EXERCISE GOAL. From the entries that follow, copy each line containing the word "preprint".
• • •
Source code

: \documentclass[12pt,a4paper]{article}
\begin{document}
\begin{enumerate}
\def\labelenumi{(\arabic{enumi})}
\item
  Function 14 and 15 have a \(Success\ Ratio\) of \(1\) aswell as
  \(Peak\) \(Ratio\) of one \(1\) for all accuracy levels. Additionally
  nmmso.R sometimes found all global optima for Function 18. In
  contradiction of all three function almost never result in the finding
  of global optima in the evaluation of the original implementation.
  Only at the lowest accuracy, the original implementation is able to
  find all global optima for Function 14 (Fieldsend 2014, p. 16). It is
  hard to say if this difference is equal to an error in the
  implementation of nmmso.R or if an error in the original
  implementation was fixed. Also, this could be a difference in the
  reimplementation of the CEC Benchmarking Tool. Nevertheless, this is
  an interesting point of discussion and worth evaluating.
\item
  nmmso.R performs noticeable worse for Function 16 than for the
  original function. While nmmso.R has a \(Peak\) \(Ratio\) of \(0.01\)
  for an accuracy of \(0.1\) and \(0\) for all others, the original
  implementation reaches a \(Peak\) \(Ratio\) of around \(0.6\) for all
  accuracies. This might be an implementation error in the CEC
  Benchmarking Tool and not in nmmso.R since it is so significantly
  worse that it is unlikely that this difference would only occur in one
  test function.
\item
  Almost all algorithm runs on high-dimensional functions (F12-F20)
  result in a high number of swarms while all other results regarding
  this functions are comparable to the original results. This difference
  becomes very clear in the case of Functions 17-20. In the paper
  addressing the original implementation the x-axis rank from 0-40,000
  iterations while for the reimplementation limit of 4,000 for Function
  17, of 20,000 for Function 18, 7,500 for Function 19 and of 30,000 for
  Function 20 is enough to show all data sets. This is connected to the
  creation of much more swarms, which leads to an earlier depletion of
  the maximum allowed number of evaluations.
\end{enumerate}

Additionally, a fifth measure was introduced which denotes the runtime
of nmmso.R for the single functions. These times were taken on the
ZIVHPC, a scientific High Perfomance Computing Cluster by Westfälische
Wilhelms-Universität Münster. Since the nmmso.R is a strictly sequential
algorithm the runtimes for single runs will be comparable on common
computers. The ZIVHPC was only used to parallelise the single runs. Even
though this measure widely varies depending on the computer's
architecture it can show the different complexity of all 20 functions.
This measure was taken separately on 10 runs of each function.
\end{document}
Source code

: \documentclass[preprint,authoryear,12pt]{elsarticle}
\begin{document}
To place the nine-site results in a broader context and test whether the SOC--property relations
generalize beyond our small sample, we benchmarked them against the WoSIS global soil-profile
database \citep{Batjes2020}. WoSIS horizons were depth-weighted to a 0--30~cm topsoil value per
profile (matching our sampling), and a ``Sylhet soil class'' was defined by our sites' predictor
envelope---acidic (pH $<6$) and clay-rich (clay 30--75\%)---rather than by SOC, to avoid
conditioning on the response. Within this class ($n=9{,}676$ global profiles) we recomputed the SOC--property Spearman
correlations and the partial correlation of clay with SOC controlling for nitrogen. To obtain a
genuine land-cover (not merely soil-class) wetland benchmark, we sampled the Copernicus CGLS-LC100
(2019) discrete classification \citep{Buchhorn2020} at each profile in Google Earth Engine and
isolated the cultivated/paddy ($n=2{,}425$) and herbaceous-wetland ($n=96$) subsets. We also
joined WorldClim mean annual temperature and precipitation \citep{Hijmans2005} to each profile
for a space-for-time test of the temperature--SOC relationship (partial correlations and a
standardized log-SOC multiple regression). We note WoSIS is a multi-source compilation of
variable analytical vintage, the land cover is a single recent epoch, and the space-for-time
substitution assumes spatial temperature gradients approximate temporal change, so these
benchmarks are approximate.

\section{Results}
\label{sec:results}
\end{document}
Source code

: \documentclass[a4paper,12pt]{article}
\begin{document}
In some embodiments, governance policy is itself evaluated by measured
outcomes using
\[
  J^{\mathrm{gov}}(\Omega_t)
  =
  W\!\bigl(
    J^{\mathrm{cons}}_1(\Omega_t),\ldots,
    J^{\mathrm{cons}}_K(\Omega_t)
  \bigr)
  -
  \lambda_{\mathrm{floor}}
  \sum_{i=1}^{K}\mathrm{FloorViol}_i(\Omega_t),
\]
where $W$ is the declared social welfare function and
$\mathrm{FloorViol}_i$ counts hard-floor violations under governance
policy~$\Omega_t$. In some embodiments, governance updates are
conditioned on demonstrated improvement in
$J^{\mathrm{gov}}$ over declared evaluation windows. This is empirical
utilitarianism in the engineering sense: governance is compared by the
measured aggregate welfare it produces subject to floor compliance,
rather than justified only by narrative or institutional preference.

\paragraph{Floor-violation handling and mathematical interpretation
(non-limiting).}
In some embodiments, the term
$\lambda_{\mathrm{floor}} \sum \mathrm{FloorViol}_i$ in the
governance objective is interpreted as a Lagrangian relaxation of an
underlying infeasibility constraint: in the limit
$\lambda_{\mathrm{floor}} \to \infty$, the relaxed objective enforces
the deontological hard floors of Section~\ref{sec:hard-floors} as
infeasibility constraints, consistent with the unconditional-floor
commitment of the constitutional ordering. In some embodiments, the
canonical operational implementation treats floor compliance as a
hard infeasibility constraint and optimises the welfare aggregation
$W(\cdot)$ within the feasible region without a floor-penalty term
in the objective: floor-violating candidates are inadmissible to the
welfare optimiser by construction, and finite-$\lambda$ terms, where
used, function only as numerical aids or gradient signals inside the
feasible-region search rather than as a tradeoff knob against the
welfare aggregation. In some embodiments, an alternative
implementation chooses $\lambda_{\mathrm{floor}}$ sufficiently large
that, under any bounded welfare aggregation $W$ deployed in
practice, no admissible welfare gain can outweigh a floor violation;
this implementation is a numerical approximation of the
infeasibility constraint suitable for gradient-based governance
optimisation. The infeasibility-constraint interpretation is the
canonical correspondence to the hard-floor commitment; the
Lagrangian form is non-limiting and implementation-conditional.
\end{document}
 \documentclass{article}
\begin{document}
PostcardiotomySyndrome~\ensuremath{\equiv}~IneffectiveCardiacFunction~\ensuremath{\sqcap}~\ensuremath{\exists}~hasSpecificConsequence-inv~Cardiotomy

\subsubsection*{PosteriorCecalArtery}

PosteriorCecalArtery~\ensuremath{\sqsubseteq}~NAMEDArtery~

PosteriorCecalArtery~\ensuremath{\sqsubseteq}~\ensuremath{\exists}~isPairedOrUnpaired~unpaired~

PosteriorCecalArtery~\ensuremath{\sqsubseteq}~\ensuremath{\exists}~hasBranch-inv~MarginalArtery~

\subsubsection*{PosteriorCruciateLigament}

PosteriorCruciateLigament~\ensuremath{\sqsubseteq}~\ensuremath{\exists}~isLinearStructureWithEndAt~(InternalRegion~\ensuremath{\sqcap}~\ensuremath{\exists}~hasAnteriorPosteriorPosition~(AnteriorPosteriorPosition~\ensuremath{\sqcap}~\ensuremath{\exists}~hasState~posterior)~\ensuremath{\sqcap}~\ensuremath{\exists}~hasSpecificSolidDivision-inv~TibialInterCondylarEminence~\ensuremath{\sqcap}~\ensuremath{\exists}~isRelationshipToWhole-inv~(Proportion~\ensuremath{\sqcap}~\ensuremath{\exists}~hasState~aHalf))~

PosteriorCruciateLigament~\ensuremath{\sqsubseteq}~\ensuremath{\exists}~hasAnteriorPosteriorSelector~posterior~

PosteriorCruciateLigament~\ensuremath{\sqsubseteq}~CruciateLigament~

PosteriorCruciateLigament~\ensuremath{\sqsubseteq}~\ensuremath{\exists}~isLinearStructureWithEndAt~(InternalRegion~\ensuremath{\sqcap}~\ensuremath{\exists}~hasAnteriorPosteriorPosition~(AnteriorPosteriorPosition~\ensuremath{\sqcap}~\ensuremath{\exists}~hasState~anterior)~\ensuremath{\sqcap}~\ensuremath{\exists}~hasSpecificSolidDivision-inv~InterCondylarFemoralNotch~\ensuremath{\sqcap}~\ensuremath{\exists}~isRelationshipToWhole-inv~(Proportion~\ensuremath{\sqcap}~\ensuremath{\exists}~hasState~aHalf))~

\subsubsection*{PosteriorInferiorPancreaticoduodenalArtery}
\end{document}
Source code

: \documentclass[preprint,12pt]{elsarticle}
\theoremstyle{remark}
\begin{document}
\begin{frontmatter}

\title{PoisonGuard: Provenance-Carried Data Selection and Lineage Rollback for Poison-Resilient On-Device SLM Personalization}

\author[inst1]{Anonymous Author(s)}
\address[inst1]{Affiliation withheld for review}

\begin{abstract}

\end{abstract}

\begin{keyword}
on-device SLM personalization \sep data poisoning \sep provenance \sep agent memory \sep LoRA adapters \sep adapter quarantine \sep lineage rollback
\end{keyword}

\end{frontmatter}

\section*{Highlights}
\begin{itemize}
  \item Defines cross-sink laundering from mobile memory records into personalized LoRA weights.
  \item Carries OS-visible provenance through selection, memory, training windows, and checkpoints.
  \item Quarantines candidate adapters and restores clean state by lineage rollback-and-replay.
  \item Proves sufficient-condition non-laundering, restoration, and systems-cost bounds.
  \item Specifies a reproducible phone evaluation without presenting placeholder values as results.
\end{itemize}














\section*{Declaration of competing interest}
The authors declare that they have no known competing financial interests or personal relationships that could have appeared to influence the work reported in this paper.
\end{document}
• • •
REPLY TO THE TASK.
: \documentclass[preprint,authoryear,12pt]{elsarticle}
: \documentclass[preprint,12pt]{elsarticle}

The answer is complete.